The Alvis Three Litre Series II, also known as TD21, was a British sports saloon or coupé made by Alvis Car between the end of 1958 and October 1963. It was a revised version of the TC 108G, the body was made by Park Ward who were better able to supply them to the quantity, quality, and price required. The cars were slightly taller and a drop-head coupé was added to the range. They were both lighter.

The 2993 cc engine was again uprated, now producing 115 bhp mainly by an improved cylinder head and increasing the compression ratio from 8.0:1 to 8.5:1. A new four speed gearbox from the Austin-Healey appeared and Borg Warner three speed automatic transmission was offered. Overdrive was available on the manual transmission from late 1960 to 1962. Suspension was similar to the TC 21, independent at the front using coil springs with leaf springs at the rear but the track was increased by 1 in to 55.5 in and a front anti roll bar added. Wire spoked wheels became an option. From 1959 the all drum brake set up was changed to discs at the front retaining drums at the rear.

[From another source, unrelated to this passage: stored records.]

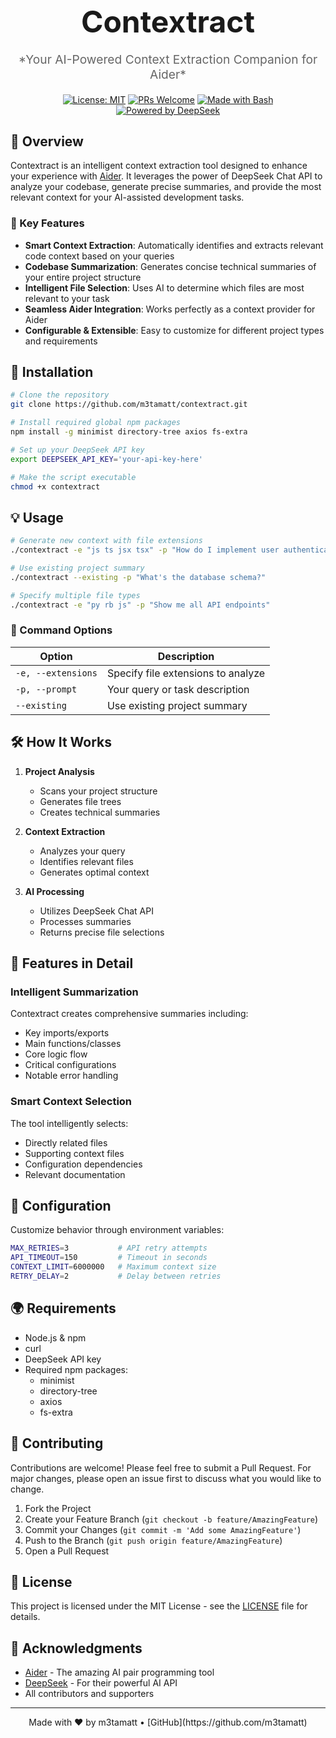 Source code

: <div align="center">
  <h1 style="font-size: 3rem; margin-bottom: 0.5rem;">Contextract</h1>
  <p style="font-size: 1.2rem; color: #666;">*Your AI-Powered Context Extraction Companion for Aider*</p>

  [![License: MIT](https://img.shields.io/badge/License-MIT-yellow.svg)](https://opensource.org/licenses/MIT)
  [![PRs Welcome](https://img.shields.io/badge/PRs-welcome-brightgreen.svg)](http://makeapullrequest.com)
  [![Made with Bash](https://img.shields.io/badge/Made%20with-Bash-1f425f.svg)](https://www.gnu.org/software/bash/)
  [![Powered by DeepSeek](https://img.shields.io/badge/Powered%20by-DeepSeek-blue)](https://deepseek.com)

</div>

## 🌟 Overview

Contextract is an intelligent context extraction tool designed to enhance your experience with [Aider](https://github.com/paul-gauthier/aider). It leverages the power of DeepSeek Chat API to analyze your codebase, generate precise summaries, and provide the most relevant context for your AI-assisted development tasks.

### 🎯 Key Features

- **Smart Context Extraction**: Automatically identifies and extracts relevant code context based on your queries
- **Codebase Summarization**: Generates concise technical summaries of your entire project structure
- **Intelligent File Selection**: Uses AI to determine which files are most relevant to your task
- **Seamless Aider Integration**: Works perfectly as a context provider for Aider
- **Configurable & Extensible**: Easy to customize for different project types and requirements

## 🚀 Installation

```bash
# Clone the repository
git clone https://github.com/m3tamatt/contextract.git

# Install required global npm packages
npm install -g minimist directory-tree axios fs-extra

# Set up your DeepSeek API key
export DEEPSEEK_API_KEY='your-api-key-here'

# Make the script executable
chmod +x contextract
```

## 💡 Usage

```bash
# Generate new context with file extensions
./contextract -e "js ts jsx tsx" -p "How do I implement user authentication?"

# Use existing project summary
./contextract --existing -p "What's the database schema?"

# Specify multiple file types
./contextract -e "py rb js" -p "Show me all API endpoints"
```

### 📝 Command Options

| Option | Description |
|--------|-------------|
| `-e, --extensions` | Specify file extensions to analyze |
| `-p, --prompt` | Your query or task description |
| `--existing` | Use existing project summary |

## 🛠️ How It Works

1. **Project Analysis**
   - Scans your project structure
   - Generates file trees
   - Creates technical summaries

2. **Context Extraction**
   - Analyzes your query
   - Identifies relevant files
   - Generates optimal context

3. **AI Processing**
   - Utilizes DeepSeek Chat API
   - Processes summaries
   - Returns precise file selections

## 🎨 Features in Detail

### Intelligent Summarization
Contextract creates comprehensive summaries including:
- Key imports/exports
- Main functions/classes
- Core logic flow
- Critical configurations
- Notable error handling

### Smart Context Selection
The tool intelligently selects:
- Directly related files
- Supporting context files
- Configuration dependencies
- Relevant documentation

## 🔧 Configuration

Customize behavior through environment variables:

```bash
MAX_RETRIES=3           # API retry attempts
API_TIMEOUT=150         # Timeout in seconds
CONTEXT_LIMIT=6000000   # Maximum context size
RETRY_DELAY=2           # Delay between retries
```

## 🌍 Requirements

- Node.js & npm
- curl
- DeepSeek API key
- Required npm packages:
  - minimist
  - directory-tree
  - axios
  - fs-extra

## 🤝 Contributing

Contributions are welcome! Please feel free to submit a Pull Request. For major changes, please open an issue first to discuss what you would like to change.

1. Fork the Project
2. Create your Feature Branch (`git checkout -b feature/AmazingFeature`)
3. Commit your Changes (`git commit -m 'Add some AmazingFeature'`)
4. Push to the Branch (`git push origin feature/AmazingFeature`)
5. Open a Pull Request

## 📝 License

This project is licensed under the MIT License - see the [LICENSE](LICENSE) file for details.

## 🙏 Acknowledgments

- [Aider](https://github.com/paul-gauthier/aider) - The amazing AI pair programming tool
- [DeepSeek](https://deepseek.com) - For their powerful AI API
- All contributors and supporters

---

<div align="center">
  Made with ❤️ by m3tamatt • [GitHub](https://github.com/m3tamatt)
</div>
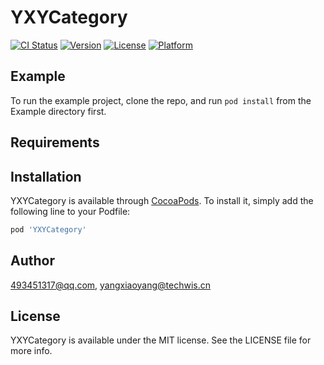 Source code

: # YXYCategory

[![CI Status](https://img.shields.io/travis/493451317@qq.com/YXYCategory.svg?style=flat)](https://travis-ci.org/493451317@qq.com/YXYCategory)
[![Version](https://img.shields.io/cocoapods/v/YXYCategory.svg?style=flat)](https://cocoapods.org/pods/YXYCategory)
[![License](https://img.shields.io/cocoapods/l/YXYCategory.svg?style=flat)](https://cocoapods.org/pods/YXYCategory)
[![Platform](https://img.shields.io/cocoapods/p/YXYCategory.svg?style=flat)](https://cocoapods.org/pods/YXYCategory)

## Example

To run the example project, clone the repo, and run `pod install` from the Example directory first.

## Requirements

## Installation

YXYCategory is available through [CocoaPods](https://cocoapods.org). To install
it, simply add the following line to your Podfile:

```ruby
pod 'YXYCategory'
```

## Author

493451317@qq.com, yangxiaoyang@techwis.cn

## License

YXYCategory is available under the MIT license. See the LICENSE file for more info.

A car with manual transmission was tested by the British magazine The Motor in 1960 and had a top speed of 103 mph and could accelerate from 0-60 mph in 13.5 seconds. A fuel consumption of 20.2 mpgimp was recorded. The test car cost £2827 including taxes.

==Series II==
In April 1962 the car was upgraded with four wheel Dunlop disc brakes in place of the disc/drum combination and named Series II. Door frames were now constructed of aluminium for lightness as well as being panelled in aluminium to alleviate persistent problems with the Park Ward body's wooden door pillar.

The previously stand-alone fog lamps were built into the front of the car, recessed in the middle of new circular air intakes, one for the heater, the other for the carburettors. The rear number plate and the various lamps and reversing lights were re-arranged.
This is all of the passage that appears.